The work, published this week in the journal PLoS One, offers insight into how babies transition from babbling to speaking their first words.

The 3-foot-tall robot, named DeeChee, was built to produce any syllable in the English language. But it knew no words at the outset of the study, speaking only babble phrases.

During the experiment, a volunteer attempted to teach the robot simple words for shapes and colors by using them repeatedly in regular speech.

At first, all DeeChee could comprehend was an unsegmented stream of sounds. But DeeChee had been programmed to break up that stream into individual syllables and to store them in its memory. Once there, the words were ranked according to how often they came up in conversation; words like “red” and “green” were up high.

DeeChee also was designed to recognize words of encouragement, like “good” and “well done,” from its human conversation partner. That feedback helped transform the robot’s babble into coherent words, sometimes in as little as two minutes.
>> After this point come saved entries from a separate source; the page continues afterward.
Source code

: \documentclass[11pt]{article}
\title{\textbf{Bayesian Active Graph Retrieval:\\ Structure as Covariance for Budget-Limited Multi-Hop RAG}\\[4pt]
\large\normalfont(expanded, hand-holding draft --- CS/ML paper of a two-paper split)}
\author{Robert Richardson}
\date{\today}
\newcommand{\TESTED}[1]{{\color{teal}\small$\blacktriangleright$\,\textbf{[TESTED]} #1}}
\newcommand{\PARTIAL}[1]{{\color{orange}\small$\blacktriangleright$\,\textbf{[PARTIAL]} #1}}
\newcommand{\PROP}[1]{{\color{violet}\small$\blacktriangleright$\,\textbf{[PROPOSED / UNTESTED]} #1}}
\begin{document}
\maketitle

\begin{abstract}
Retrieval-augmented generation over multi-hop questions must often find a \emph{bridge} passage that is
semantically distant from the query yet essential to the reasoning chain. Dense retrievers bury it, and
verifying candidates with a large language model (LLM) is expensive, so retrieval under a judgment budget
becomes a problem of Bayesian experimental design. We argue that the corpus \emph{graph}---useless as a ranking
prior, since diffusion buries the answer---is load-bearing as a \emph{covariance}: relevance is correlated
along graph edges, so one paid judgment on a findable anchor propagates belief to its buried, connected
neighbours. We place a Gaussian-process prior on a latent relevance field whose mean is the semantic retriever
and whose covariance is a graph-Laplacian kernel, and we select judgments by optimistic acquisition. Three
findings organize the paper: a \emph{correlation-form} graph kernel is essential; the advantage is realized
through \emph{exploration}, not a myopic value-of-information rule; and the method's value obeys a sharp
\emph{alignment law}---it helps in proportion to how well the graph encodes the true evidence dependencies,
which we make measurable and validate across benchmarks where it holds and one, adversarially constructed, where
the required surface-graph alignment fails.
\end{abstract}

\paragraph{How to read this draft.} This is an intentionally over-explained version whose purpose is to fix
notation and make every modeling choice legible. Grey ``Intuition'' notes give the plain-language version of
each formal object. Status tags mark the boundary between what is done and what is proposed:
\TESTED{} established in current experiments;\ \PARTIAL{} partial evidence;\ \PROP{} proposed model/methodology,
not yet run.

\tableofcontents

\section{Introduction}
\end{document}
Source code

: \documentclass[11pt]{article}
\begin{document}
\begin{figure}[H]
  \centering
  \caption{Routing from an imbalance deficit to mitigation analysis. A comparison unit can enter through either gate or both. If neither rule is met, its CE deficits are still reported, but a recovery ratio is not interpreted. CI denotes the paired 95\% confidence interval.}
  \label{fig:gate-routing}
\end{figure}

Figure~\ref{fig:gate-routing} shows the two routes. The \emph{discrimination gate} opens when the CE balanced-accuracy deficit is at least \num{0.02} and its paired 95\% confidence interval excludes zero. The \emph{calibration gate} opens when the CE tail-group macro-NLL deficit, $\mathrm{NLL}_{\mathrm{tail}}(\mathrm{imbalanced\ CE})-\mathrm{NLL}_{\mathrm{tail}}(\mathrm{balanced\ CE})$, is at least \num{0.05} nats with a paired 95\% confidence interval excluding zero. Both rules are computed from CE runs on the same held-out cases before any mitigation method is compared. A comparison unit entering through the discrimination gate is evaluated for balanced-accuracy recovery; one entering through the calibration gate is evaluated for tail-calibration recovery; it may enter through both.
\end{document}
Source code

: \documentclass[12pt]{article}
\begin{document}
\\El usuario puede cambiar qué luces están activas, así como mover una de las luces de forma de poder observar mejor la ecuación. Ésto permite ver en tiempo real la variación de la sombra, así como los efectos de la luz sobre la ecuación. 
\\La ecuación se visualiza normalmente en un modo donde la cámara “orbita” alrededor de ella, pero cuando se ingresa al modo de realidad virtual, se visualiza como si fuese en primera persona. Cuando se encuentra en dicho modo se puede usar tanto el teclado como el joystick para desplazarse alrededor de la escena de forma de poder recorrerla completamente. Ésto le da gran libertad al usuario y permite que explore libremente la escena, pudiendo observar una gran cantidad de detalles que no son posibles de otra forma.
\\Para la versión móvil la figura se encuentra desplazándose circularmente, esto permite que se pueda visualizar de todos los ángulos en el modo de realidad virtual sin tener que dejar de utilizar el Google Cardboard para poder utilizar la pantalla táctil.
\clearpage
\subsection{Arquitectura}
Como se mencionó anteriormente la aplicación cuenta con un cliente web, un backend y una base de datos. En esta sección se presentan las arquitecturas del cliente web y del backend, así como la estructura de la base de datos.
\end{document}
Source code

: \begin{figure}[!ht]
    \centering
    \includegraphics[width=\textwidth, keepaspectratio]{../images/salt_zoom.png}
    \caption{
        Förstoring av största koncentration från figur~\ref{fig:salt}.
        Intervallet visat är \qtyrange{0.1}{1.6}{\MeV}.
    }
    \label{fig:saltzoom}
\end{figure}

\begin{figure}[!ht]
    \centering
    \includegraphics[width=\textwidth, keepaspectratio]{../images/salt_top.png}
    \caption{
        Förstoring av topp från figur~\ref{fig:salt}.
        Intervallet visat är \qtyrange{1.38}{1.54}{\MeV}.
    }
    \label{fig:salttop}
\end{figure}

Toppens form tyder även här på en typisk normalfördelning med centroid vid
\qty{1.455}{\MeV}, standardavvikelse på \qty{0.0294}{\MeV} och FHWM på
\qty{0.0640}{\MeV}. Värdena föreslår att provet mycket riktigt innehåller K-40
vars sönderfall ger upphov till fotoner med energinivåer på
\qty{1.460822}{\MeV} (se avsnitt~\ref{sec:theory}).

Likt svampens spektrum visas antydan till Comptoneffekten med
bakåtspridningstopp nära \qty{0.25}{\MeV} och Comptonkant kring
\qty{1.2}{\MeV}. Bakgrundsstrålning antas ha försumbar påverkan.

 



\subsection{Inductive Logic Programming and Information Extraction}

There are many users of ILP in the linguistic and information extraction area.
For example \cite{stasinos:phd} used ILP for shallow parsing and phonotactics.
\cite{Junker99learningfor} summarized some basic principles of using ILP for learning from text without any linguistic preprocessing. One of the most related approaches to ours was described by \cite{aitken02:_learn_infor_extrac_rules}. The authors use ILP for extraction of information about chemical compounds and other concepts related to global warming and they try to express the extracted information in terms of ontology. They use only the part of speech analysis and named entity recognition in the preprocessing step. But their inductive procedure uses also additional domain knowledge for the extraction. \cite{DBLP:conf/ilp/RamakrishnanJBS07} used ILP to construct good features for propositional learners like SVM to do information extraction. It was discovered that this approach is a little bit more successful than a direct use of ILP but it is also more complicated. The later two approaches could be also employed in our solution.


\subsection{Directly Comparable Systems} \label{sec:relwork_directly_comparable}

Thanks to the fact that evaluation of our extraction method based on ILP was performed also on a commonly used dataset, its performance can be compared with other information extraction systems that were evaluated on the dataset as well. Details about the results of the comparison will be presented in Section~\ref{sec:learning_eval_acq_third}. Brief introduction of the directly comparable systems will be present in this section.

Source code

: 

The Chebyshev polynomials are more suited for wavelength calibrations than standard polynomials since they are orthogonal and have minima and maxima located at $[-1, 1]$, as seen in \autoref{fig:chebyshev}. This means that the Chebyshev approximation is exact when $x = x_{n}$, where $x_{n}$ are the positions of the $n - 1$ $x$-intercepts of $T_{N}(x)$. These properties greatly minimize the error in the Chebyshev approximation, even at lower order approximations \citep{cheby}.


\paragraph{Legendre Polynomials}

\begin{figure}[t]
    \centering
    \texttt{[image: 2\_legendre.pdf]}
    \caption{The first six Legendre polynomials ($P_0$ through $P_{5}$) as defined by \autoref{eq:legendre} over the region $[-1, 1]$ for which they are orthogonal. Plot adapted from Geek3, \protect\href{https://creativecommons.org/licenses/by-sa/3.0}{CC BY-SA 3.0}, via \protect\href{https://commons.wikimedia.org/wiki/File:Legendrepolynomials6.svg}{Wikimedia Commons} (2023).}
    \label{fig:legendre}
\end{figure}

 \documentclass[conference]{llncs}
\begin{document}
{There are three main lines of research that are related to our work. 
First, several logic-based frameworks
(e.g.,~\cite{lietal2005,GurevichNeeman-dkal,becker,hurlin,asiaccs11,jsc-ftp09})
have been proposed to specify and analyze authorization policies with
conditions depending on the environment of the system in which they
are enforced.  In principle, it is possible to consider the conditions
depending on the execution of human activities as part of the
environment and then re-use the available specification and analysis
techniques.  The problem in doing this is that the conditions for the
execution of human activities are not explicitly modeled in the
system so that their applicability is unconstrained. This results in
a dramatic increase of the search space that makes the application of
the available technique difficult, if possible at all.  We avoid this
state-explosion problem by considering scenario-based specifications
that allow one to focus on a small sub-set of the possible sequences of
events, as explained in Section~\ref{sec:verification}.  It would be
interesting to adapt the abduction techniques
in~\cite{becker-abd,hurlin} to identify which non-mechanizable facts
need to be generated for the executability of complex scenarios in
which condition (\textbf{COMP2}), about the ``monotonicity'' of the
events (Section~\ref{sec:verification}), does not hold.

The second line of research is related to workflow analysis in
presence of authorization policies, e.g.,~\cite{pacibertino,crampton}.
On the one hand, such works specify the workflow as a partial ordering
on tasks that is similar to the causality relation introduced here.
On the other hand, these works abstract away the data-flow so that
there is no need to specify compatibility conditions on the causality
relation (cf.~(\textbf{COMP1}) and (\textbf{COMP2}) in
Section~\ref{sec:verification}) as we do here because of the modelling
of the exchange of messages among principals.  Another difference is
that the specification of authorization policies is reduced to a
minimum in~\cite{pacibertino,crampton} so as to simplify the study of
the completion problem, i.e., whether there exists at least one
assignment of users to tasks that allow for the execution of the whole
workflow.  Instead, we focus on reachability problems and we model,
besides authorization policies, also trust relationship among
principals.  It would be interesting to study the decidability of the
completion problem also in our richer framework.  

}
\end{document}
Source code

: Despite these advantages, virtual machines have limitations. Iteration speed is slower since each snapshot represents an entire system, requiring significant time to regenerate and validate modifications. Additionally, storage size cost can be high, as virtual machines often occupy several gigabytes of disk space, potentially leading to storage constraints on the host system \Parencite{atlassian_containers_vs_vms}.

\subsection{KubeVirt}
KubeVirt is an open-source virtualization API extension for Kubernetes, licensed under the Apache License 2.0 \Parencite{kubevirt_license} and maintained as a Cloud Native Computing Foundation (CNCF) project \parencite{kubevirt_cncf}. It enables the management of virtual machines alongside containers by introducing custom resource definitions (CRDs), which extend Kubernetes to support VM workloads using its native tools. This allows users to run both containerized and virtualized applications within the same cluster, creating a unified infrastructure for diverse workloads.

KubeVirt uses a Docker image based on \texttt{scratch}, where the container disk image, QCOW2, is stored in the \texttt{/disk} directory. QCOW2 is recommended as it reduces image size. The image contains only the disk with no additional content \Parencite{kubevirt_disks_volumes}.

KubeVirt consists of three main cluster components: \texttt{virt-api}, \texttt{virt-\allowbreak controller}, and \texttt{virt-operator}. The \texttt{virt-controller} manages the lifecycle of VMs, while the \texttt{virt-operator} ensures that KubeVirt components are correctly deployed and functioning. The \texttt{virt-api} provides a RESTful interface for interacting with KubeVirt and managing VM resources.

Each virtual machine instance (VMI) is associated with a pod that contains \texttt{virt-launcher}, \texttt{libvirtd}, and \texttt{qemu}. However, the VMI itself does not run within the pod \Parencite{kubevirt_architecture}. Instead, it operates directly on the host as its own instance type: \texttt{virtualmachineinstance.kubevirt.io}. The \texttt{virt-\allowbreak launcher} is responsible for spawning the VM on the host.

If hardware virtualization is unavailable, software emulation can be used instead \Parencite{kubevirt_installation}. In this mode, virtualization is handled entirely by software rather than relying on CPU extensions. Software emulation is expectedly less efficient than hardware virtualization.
If repetition of sounds helps infants learn a language, then it’s not surprising that our first words are often mainstays like “mama” and “dada.” But why don’t we start using common and simple words like “and” or “the” at the same time?

The answer, said study leader Caroline Lyon, a computer scientist at the University of Hertfordshire, is that the words that form the connective tissue of our language — words like “at,” “with” and “of” — are spoken in hundreds of different ways, making them difficult for new speakers to recognize. On the other hand, more concrete words such as “house” or “blue” tend to be spoken in the same way nearly every time.

Because the study relied on the human volunteers speaking naturally, Lyon said it was crucial that the robot resemble a person. DeeChee was programmed to smile when it was ready to pay attention to its teacher and to stop smiling and blink when it needed a break. (Though DeeChee was designed to have a gender-neutral appearance, humans tended to address it as a boy, according to the study.)

“When we asked people to talk to the robot as a small child, it seemed to come quite naturally to them,” she said. “When they talk to a bit of disembodied software, you don’t get the same response.”

Michael Goldstein, a psychologist at Cornell University who has also used robots to study infant learning but wasn’t involved in this study, said the work was highly innovative — and that if the researchers’ theory about language acquisition is correct, they can use robots to prove it.

“If we really think we understand how infants learn,” he said, “then we should be able to build a robot that can do it.”